Ascension edges the generations ever closer to the divine limit, never fully arriving, always progressing. As the connection to their Aspect strengthens, Scions come to discover echoes of who they were and what they might become, ultimately either succumbing to their Aspect’s fatal flaw, or, more rarely, transcending it. While all humans possess this power in latent form, only those who are Scions, those otherwise bound by a pact with an entity, or the rare adepts that master arcane methods of direct manifestation who can wield this force in their daily lives. 

Not that this is not necessarily a positive thing for all involved. Upon surpassing a critical threshold, the might of their Domain is unleashed—or inflicted—upon the world. When the herald of Divine Madness awakens, things can get a little hectic. 

the Fallen

Strangers When Scions Meet

“Blank screen TV

Preening ourselves in the snow

Forget my name, but I’m over you...”

—Bowie

Another Scion is a familiar face in a sea of strangers, even if you can’t recall from where.

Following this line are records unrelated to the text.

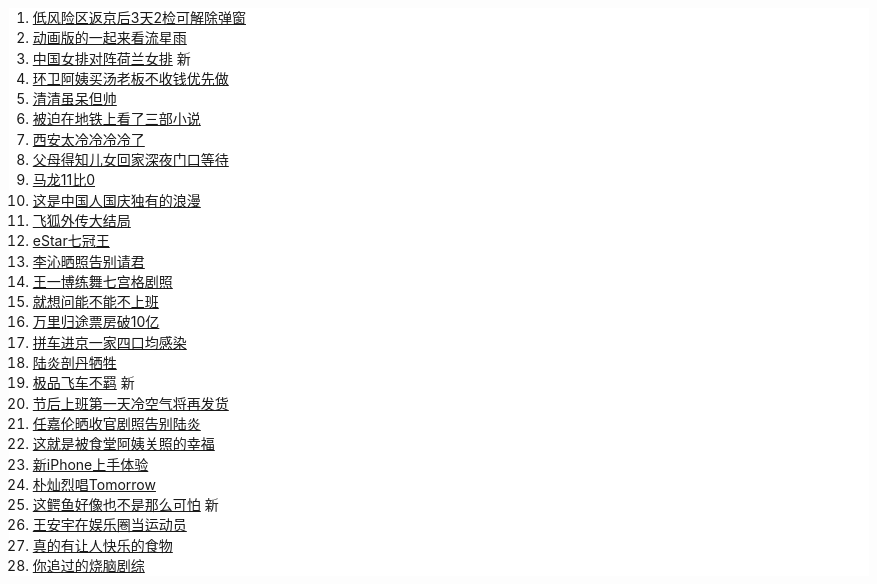 1. [低风险区返京后3天2检可解除弹窗](https://s.weibo.com//weibo?q=%23%E4%BD%8E%E9%A3%8E%E9%99%A9%E5%8C%BA%E8%BF%94%E4%BA%AC%E5%90%8E3%E5%A4%A92%E6%A3%80%E5%8F%AF%E8%A7%A3%E9%99%A4%E5%BC%B9%E7%AA%97%23&t=31&band_rank=17&Refer=top)
1. [动画版的一起来看流星雨](https://s.weibo.com//weibo?q=%23%E5%8A%A8%E7%94%BB%E7%89%88%E7%9A%84%E4%B8%80%E8%B5%B7%E6%9D%A5%E7%9C%8B%E6%B5%81%E6%98%9F%E9%9B%A8%23&t=31&band_rank=18&Refer=top)
1. [中国女排对阵荷兰女排](https://s.weibo.com//weibo?q=%23%E4%B8%AD%E5%9B%BD%E5%A5%B3%E6%8E%92%E5%AF%B9%E9%98%B5%E8%8D%B7%E5%85%B0%E5%A5%B3%E6%8E%92%23&t=31&band_rank=19&Refer=top)
   新
1. [环卫阿姨买汤老板不收钱优先做](https://s.weibo.com//weibo?q=%23%E7%8E%AF%E5%8D%AB%E9%98%BF%E5%A7%A8%E4%B9%B0%E6%B1%A4%E8%80%81%E6%9D%BF%E4%B8%8D%E6%94%B6%E9%92%B1%E4%BC%98%E5%85%88%E5%81%9A%23&t=31&band_rank=20&Refer=top)
1. [清清虽呆但帅](https://s.weibo.com//weibo?q=%23%E6%B8%85%E6%B8%85%E8%99%BD%E5%91%86%E4%BD%86%E5%B8%85%23&t=31&band_rank=21&Refer=top)
1. [被迫在地铁上看了三部小说](https://s.weibo.com//weibo?q=%23%E8%A2%AB%E8%BF%AB%E5%9C%A8%E5%9C%B0%E9%93%81%E4%B8%8A%E7%9C%8B%E4%BA%86%E4%B8%89%E9%83%A8%E5%B0%8F%E8%AF%B4%23&t=31&band_rank=22&Refer=top)
1. [西安太冷冷冷冷了](https://s.weibo.com//weibo?q=%23%E8%A5%BF%E5%AE%89%E5%A4%AA%E5%86%B7%E5%86%B7%E5%86%B7%E5%86%B7%E4%BA%86%23&t=31&band_rank=23&Refer=top)
1. [父母得知儿女回家深夜门口等待](https://s.weibo.com//weibo?q=%23%E7%88%B6%E6%AF%8D%E5%BE%97%E7%9F%A5%E5%84%BF%E5%A5%B3%E5%9B%9E%E5%AE%B6%E6%B7%B1%E5%A4%9C%E9%97%A8%E5%8F%A3%E7%AD%89%E5%BE%85%23&t=31&band_rank=25&Refer=top)
1. [马龙11比0](https://s.weibo.com//weibo?q=%23%E9%A9%AC%E9%BE%9911%E6%AF%940%23&t=31&band_rank=26&Refer=top)
1. [这是中国人国庆独有的浪漫](https://s.weibo.com//weibo?q=%23%E8%BF%99%E6%98%AF%E4%B8%AD%E5%9B%BD%E4%BA%BA%E5%9B%BD%E5%BA%86%E7%8B%AC%E6%9C%89%E7%9A%84%E6%B5%AA%E6%BC%AB%23&t=31&band_rank=27&Refer=top)
1. [飞狐外传大结局](https://s.weibo.com//weibo?q=%23%E9%A3%9E%E7%8B%90%E5%A4%96%E4%BC%A0%E5%A4%A7%E7%BB%93%E5%B1%80%23&t=31&band_rank=28&Refer=top)
1. [eStar七冠王](https://s.weibo.com//weibo?q=%23eStar%E4%B8%83%E5%86%A0%E7%8E%8B%23&t=31&band_rank=30&Refer=top)
1. [李沁晒照告别请君](https://s.weibo.com//weibo?q=%23%E6%9D%8E%E6%B2%81%E6%99%92%E7%85%A7%E5%91%8A%E5%88%AB%E8%AF%B7%E5%90%9B%23&t=31&band_rank=31&Refer=top)
1. [王一博练舞七宫格剧照](https://s.weibo.com//weibo?q=%23%E7%8E%8B%E4%B8%80%E5%8D%9A%E7%BB%83%E8%88%9E%E4%B8%83%E5%AE%AB%E6%A0%BC%E5%89%A7%E7%85%A7%23&t=31&band_rank=32&Refer=top)
1. [就想问能不能不上班](https://s.weibo.com//weibo?q=%23%E5%B0%B1%E6%83%B3%E9%97%AE%E8%83%BD%E4%B8%8D%E8%83%BD%E4%B8%8D%E4%B8%8A%E7%8F%AD%23&t=31&band_rank=34&Refer=top)
1. [万里归途票房破10亿](https://s.weibo.com//weibo?q=%23%E4%B8%87%E9%87%8C%E5%BD%92%E9%80%94%E7%A5%A8%E6%88%BF%E7%A0%B410%E4%BA%BF%23&t=31&band_rank=35&Refer=top)
1. [拼车进京一家四口均感染](https://s.weibo.com//weibo?q=%23%E6%8B%BC%E8%BD%A6%E8%BF%9B%E4%BA%AC%E4%B8%80%E5%AE%B6%E5%9B%9B%E5%8F%A3%E5%9D%87%E6%84%9F%E6%9F%93%23&t=31&band_rank=36&Refer=top)
1. [陆炎剖丹牺牲](https://s.weibo.com//weibo?q=%23%E9%99%86%E7%82%8E%E5%89%96%E4%B8%B9%E7%89%BA%E7%89%B2%23&t=31&band_rank=37&Refer=top)
1. [极品飞车不羁](https://s.weibo.com//weibo?q=%23%E6%9E%81%E5%93%81%E9%A3%9E%E8%BD%A6%E4%B8%8D%E7%BE%81%23&t=31&band_rank=38&Refer=top)
   新
1. [节后上班第一天冷空气将再发货](https://s.weibo.com//weibo?q=%23%E8%8A%82%E5%90%8E%E4%B8%8A%E7%8F%AD%E7%AC%AC%E4%B8%80%E5%A4%A9%E5%86%B7%E7%A9%BA%E6%B0%94%E5%B0%86%E5%86%8D%E5%8F%91%E8%B4%A7%23&t=31&band_rank=39&Refer=top)
1. [任嘉伦晒收官剧照告别陆炎](https://s.weibo.com//weibo?q=%23%E4%BB%BB%E5%98%89%E4%BC%A6%E6%99%92%E6%94%B6%E5%AE%98%E5%89%A7%E7%85%A7%E5%91%8A%E5%88%AB%E9%99%86%E7%82%8E%23&t=31&band_rank=40&Refer=top)
1. [这就是被食堂阿姨关照的幸福](https://s.weibo.com//weibo?q=%23%E8%BF%99%E5%B0%B1%E6%98%AF%E8%A2%AB%E9%A3%9F%E5%A0%82%E9%98%BF%E5%A7%A8%E5%85%B3%E7%85%A7%E7%9A%84%E5%B9%B8%E7%A6%8F%23&t=31&band_rank=41&Refer=top)
1. [新iPhone上手体验](https://s.weibo.com//weibo?q=%E6%96%B0iPhone%E4%B8%8A%E6%89%8B%E4%BD%93%E9%AA%8C&t=31&band_rank=42&Refer=top)
1. [朴灿烈唱Tomorrow](https://s.weibo.com//weibo?q=%23%E6%9C%B4%E7%81%BF%E7%83%88%E5%94%B1Tomorrow%23&t=31&band_rank=43&Refer=top)
1. [这鳄鱼好像也不是那么可怕](https://s.weibo.com//weibo?q=%23%E8%BF%99%E9%B3%84%E9%B1%BC%E5%A5%BD%E5%83%8F%E4%B9%9F%E4%B8%8D%E6%98%AF%E9%82%A3%E4%B9%88%E5%8F%AF%E6%80%95%23&t=31&band_rank=44&Refer=top)
   新
1. [王安宇在娱乐圈当运动员](https://s.weibo.com//weibo?q=%23%E7%8E%8B%E5%AE%89%E5%AE%87%E5%9C%A8%E5%A8%B1%E4%B9%90%E5%9C%88%E5%BD%93%E8%BF%90%E5%8A%A8%E5%91%98%23&t=31&band_rank=45&Refer=top)
1. [真的有让人快乐的食物](https://s.weibo.com//weibo?q=%23%E7%9C%9F%E7%9A%84%E6%9C%89%E8%AE%A9%E4%BA%BA%E5%BF%AB%E4%B9%90%E7%9A%84%E9%A3%9F%E7%89%A9%23&t=31&band_rank=46&Refer=top)
1. [你追过的烧脑剧综](https://s.weibo.com//weibo?q=%23%E4%BD%A0%E8%BF%BD%E8%BF%87%E7%9A%84%E7%83%A7%E8%84%91%E5%89%A7%E7%BB%BC%23&t=31&band_rank=47&Refer=top)
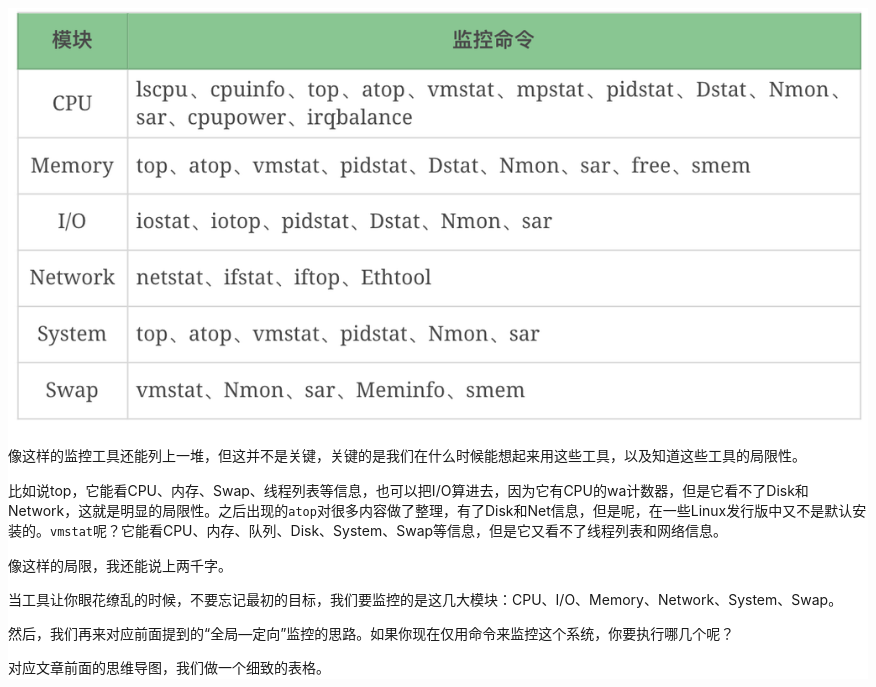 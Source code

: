 ![](./httpsstatic001geekbangorgresourceimagee54ae5331e0ad62421d9f09e1280734d884a.png)

像这样的监控工具还能列上一堆，但这并不是关键，关键的是我们在什么时候能想起来用这些工具，以及知道这些工具的局限性。

比如说top，它能看CPU、内存、Swap、线程列表等信息，也可以把I/O算进去，因为它有CPU的wa计数器，但是它看不了Disk和Network，这就是明显的局限性。之后出现的`atop`对很多内容做了整理，有了Disk和Net信息，但是呢，在一些Linux发行版中又不是默认安装的。`vmstat`呢？它能看CPU、内存、队列、Disk、System、Swap等信息，但是它又看不了线程列表和网络信息。

像这样的局限，我还能说上两千字。

当工具让你眼花缭乱的时候，不要忘记最初的目标，我们要监控的是这几大模块：CPU、I/O、Memory、Network、System、Swap。

然后，我们再来对应前面提到的“全局—定向”监控的思路。如果你现在仅用命令来监控这个系统，你要执行哪几个呢？

对应文章前面的思维导图，我们做一个细致的表格。
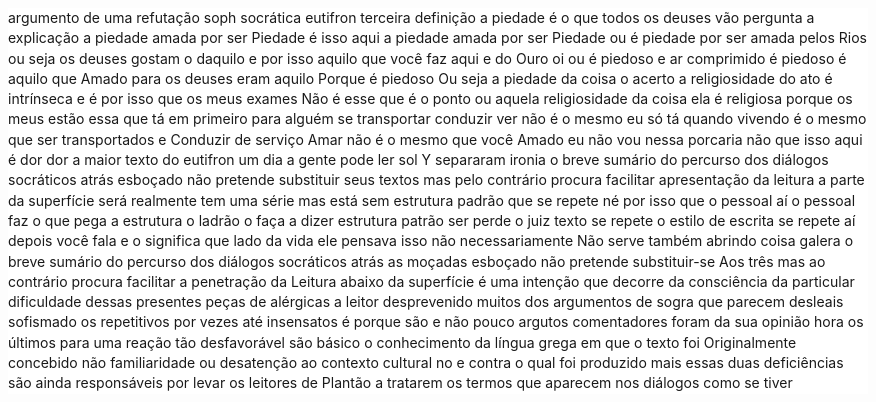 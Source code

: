 argumento de uma refutação soph
socrática eutifron terceira definição a
piedade é o que todos os deuses vão
pergunta a explicação a piedade amada
por ser Piedade é isso aqui a piedade
amada por ser Piedade ou é piedade por
ser amada pelos Rios ou seja os deuses
gostam
o daquilo e por isso aquilo que você faz
aqui e do Ouro
oi ou é piedoso e ar comprimido é
piedoso é aquilo que Amado para os
deuses eram aquilo Porque é piedoso Ou
seja a piedade da coisa o acerto a
religiosidade do ato é intrínseca e é
por isso que os meus exames Não é esse
que é o ponto ou aquela religiosidade da
coisa ela é religiosa porque os meus
estão essa que
tá em primeiro para alguém se
transportar conduzir ver não é o mesmo
eu só tá quando vivendo é o mesmo que
ser transportados e Conduzir de serviço
Amar não é o mesmo que você Amado eu não
vou nessa porcaria não que isso aqui é
dor dor a maior texto do eutifron um dia
a gente pode ler sol Y separaram ironia
o breve sumário do percurso dos diálogos
socráticos atrás esboçado não pretende
substituir seus textos mas pelo
contrário procura facilitar apresentação
da leitura a parte da superfície será
realmente tem uma série mas está sem
estrutura padrão que se repete né por
isso que o pessoal aí o pessoal faz o
que pega a estrutura o ladrão o faça a
dizer estrutura patrão ser perde o juiz
texto se repete o estilo de escrita se
repete aí depois você fala e o significa
que lado da vida ele pensava isso não
necessariamente Não serve também abrindo
coisa galera o breve sumário do percurso
dos diálogos socráticos atrás as moçadas
esboçado não pretende substituir-se Aos
três mas ao contrário procura facilitar
a penetração da Leitura abaixo da
superfície é uma intenção que decorre da
consciência da particular dificuldade
dessas presentes peças de alérgicas a
leitor desprevenido muitos dos
argumentos de sogra que parecem desleais
sofismado os repetitivos por vezes até
insensatos é porque são e não pouco
argutos comentadores foram da sua
opinião hora os últimos para uma reação
tão desfavorável são básico o
conhecimento da língua grega em que o
texto foi Originalmente concebido não
familiaridade ou desatenção ao contexto
cultural no e contra o qual foi
produzido mais essas duas deficiências
são ainda responsáveis por levar os
leitores de Plantão a tratarem os termos
que aparecem nos diálogos como se tiver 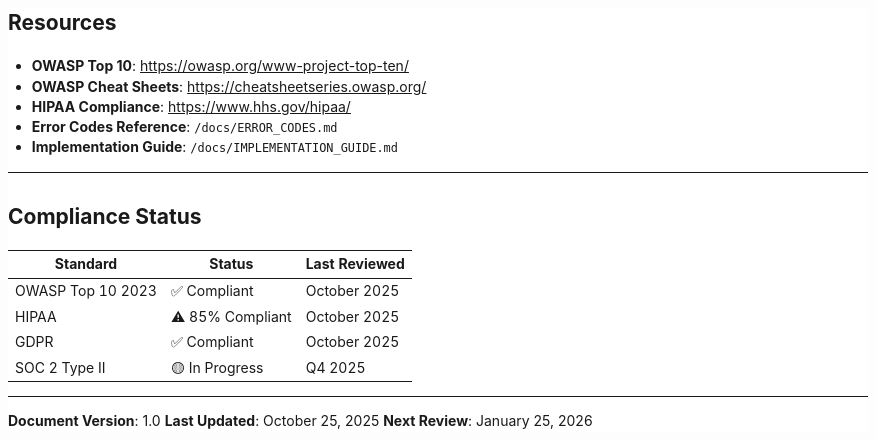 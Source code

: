 
## Resources

- **OWASP Top 10**: https://owasp.org/www-project-top-ten/
- **OWASP Cheat Sheets**: https://cheatsheetseries.owasp.org/
- **HIPAA Compliance**: https://www.hhs.gov/hipaa/
- **Error Codes Reference**: `/docs/ERROR_CODES.md`
- **Implementation Guide**: `/docs/IMPLEMENTATION_GUIDE.md`

---

## Compliance Status

| Standard | Status | Last Reviewed |
|----------|--------|---------------|
| OWASP Top 10 2023 | ✅ Compliant | October 2025 |
| HIPAA | ⚠️ 85% Compliant | October 2025 |
| GDPR | ✅ Compliant | October 2025 |
| SOC 2 Type II | 🟡 In Progress | Q4 2025 |

---

**Document Version**: 1.0
**Last Updated**: October 25, 2025
**Next Review**: January 25, 2026
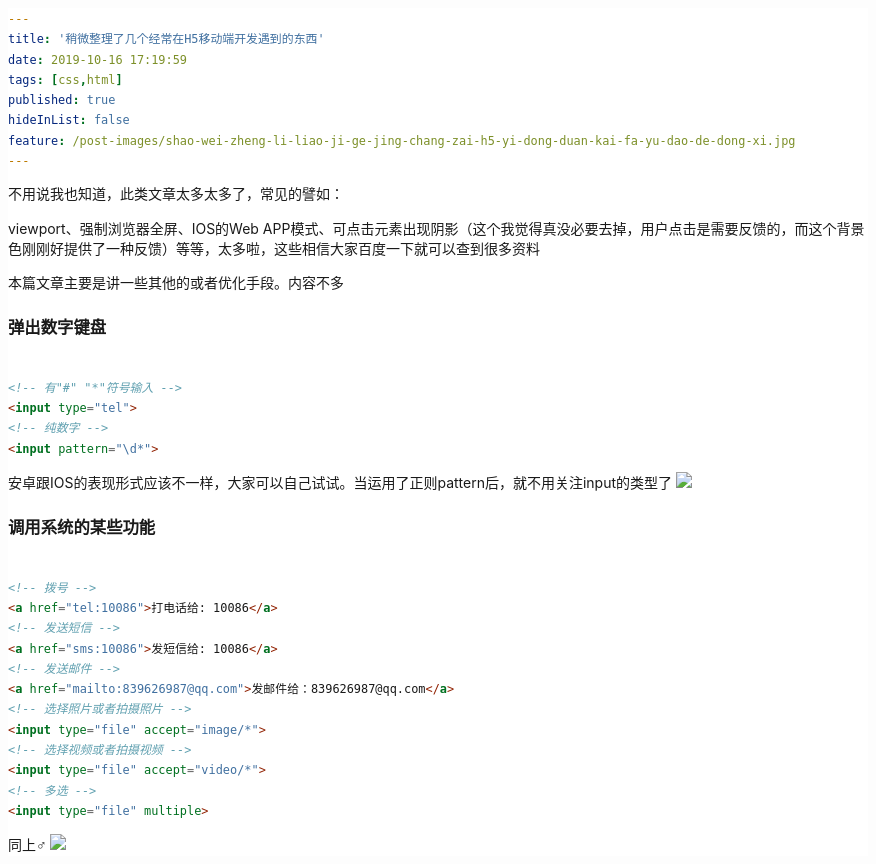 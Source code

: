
 ```yaml
---
title: '稍微整理了几个经常在H5移动端开发遇到的东西'
date: 2019-10-16 17:19:59
tags: [css,html]
published: true
hideInList: false
feature: /post-images/shao-wei-zheng-li-liao-ji-ge-jing-chang-zai-h5-yi-dong-duan-kai-fa-yu-dao-de-dong-xi.jpg
---
```

不用说我也知道，此类文章太多太多了，常见的譬如：

viewport、强制浏览器全屏、IOS的Web APP模式、可点击元素出现阴影（这个我觉得真没必要去掉，用户点击是需要反馈的，而这个背景色刚刚好提供了一种反馈）等等，太多啦，这些相信大家百度一下就可以查到很多资料

本篇文章主要是讲一些其他的或者优化手段。内容不多


### 弹出数字键盘

```html

<!-- 有"#" "*"符号输入 -->
<input type="tel">
<!-- 纯数字 -->
<input pattern="\d*">

```
安卓跟IOS的表现形式应该不一样，大家可以自己试试。当运用了正则pattern后，就不用关注input的类型了
![](http://lionney.coding.me//post-images/1571217719268.gif)
​
### 调用系统的某些功能

```html

<!-- 拨号 -->
<a href="tel:10086">打电话给: 10086</a>
<!-- 发送短信 -->
<a href="sms:10086">发短信给: 10086</a>
<!-- 发送邮件 -->
<a href="mailto:839626987@qq.com">发邮件给：839626987@qq.com</a>
<!-- 选择照片或者拍摄照片 -->
<input type="file" accept="image/*">
<!-- 选择视频或者拍摄视频 -->
<input type="file" accept="video/*">
<!-- 多选 -->
<input type="file" multiple>

```
同上‍♂️
![](http://lionney.coding.me//post-images/1571217870768.gif)
​
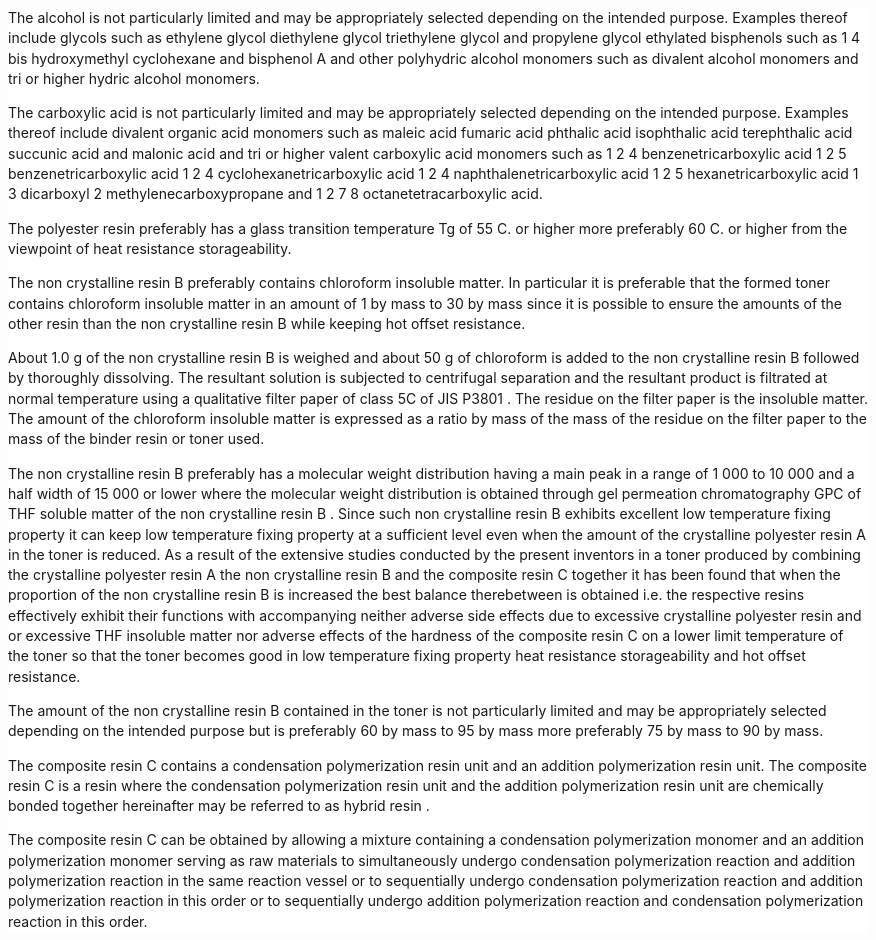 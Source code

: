 The alcohol is not particularly limited and may be appropriately selected depending on the intended purpose. Examples thereof include glycols such as ethylene glycol diethylene glycol triethylene glycol and propylene glycol ethylated bisphenols such as 1 4 bis hydroxymethyl cyclohexane and bisphenol A and other polyhydric alcohol monomers such as divalent alcohol monomers and tri or higher hydric alcohol monomers.

The carboxylic acid is not particularly limited and may be appropriately selected depending on the intended purpose. Examples thereof include divalent organic acid monomers such as maleic acid fumaric acid phthalic acid isophthalic acid terephthalic acid succunic acid and malonic acid and tri or higher valent carboxylic acid monomers such as 1 2 4 benzenetricarboxylic acid 1 2 5 benzenetricarboxylic acid 1 2 4 cyclohexanetricarboxylic acid 1 2 4 naphthalenetricarboxylic acid 1 2 5 hexanetricarboxylic acid 1 3 dicarboxyl 2 methylenecarboxypropane and 1 2 7 8 octanetetracarboxylic acid.

The polyester resin preferably has a glass transition temperature Tg of 55 C. or higher more preferably 60 C. or higher from the viewpoint of heat resistance storageability.

The non crystalline resin B preferably contains chloroform insoluble matter. In particular it is preferable that the formed toner contains chloroform insoluble matter in an amount of 1 by mass to 30 by mass since it is possible to ensure the amounts of the other resin than the non crystalline resin B while keeping hot offset resistance.

About 1.0 g of the non crystalline resin B is weighed and about 50 g of chloroform is added to the non crystalline resin B followed by thoroughly dissolving. The resultant solution is subjected to centrifugal separation and the resultant product is filtrated at normal temperature using a qualitative filter paper of class 5C of JIS P3801 . The residue on the filter paper is the insoluble matter. The amount of the chloroform insoluble matter is expressed as a ratio by mass of the mass of the residue on the filter paper to the mass of the binder resin or toner used.

The non crystalline resin B preferably has a molecular weight distribution having a main peak in a range of 1 000 to 10 000 and a half width of 15 000 or lower where the molecular weight distribution is obtained through gel permeation chromatography GPC of THF soluble matter of the non crystalline resin B . Since such non crystalline resin B exhibits excellent low temperature fixing property it can keep low temperature fixing property at a sufficient level even when the amount of the crystalline polyester resin A in the toner is reduced. As a result of the extensive studies conducted by the present inventors in a toner produced by combining the crystalline polyester resin A the non crystalline resin B and the composite resin C together it has been found that when the proportion of the non crystalline resin B is increased the best balance therebetween is obtained i.e. the respective resins effectively exhibit their functions with accompanying neither adverse side effects due to excessive crystalline polyester resin and or excessive THF insoluble matter nor adverse effects of the hardness of the composite resin C on a lower limit temperature of the toner so that the toner becomes good in low temperature fixing property heat resistance storageability and hot offset resistance.

The amount of the non crystalline resin B contained in the toner is not particularly limited and may be appropriately selected depending on the intended purpose but is preferably 60 by mass to 95 by mass more preferably 75 by mass to 90 by mass.

The composite resin C contains a condensation polymerization resin unit and an addition polymerization resin unit. The composite resin C is a resin where the condensation polymerization resin unit and the addition polymerization resin unit are chemically bonded together hereinafter may be referred to as hybrid resin .

The composite resin C can be obtained by allowing a mixture containing a condensation polymerization monomer and an addition polymerization monomer serving as raw materials to simultaneously undergo condensation polymerization reaction and addition polymerization reaction in the same reaction vessel or to sequentially undergo condensation polymerization reaction and addition polymerization reaction in this order or to sequentially undergo addition polymerization reaction and condensation polymerization reaction in this order.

Regardless of their shifting alliances across incarnations, it is often that the key to rediscovering their alternate lives and future potential resides in the Others. Encountering another Scion evokes an unrelenting itch in the back of the mind, often ultimately leading to ascension or disintegration. 

Despite centuries of myth and legend woven in their wake, the Fallen themselves remain nameless entities. Names are after all a human convention. But through our own myths we can come to approximate them. 

Incubating within human hosts for millennia, the Fallen have profoundly impacted the lives of their mortal vessels while simultaneously coming to understand themselves through a human lens. Whether opposed or allied in successive incarnations, they are the sole beings likely to help them recall who they have been, and who they might become. Each incarnation is distinct, a new facet, a fresh lesson to absorb once their life concludes. 

These entities beyond the looking glass collect the stories of their Scions, safeguarded like sacred scripture in their eternal dream in the Underworld, a single candle that cannot be extinguished. 

For them, these memories persist, whether etched in stone or wood, or buried in bone ash, their ongoing stories inflicting themselves time and again upon the world, unless the Feyn can catch their spirits in their transit through the Land of the Dead, and commit their tales to the fire. 

Identity is tattooed on emptiness; a series of potentials, variations on themes. It can be no coincidence that whenever one of the Fallen have become renowned, the apocalyptic destruction that heralds the end of an age was often near at hand. 

Through countless incarnations, they strive to deceive the ultimate tricksters: the agents of Death itself.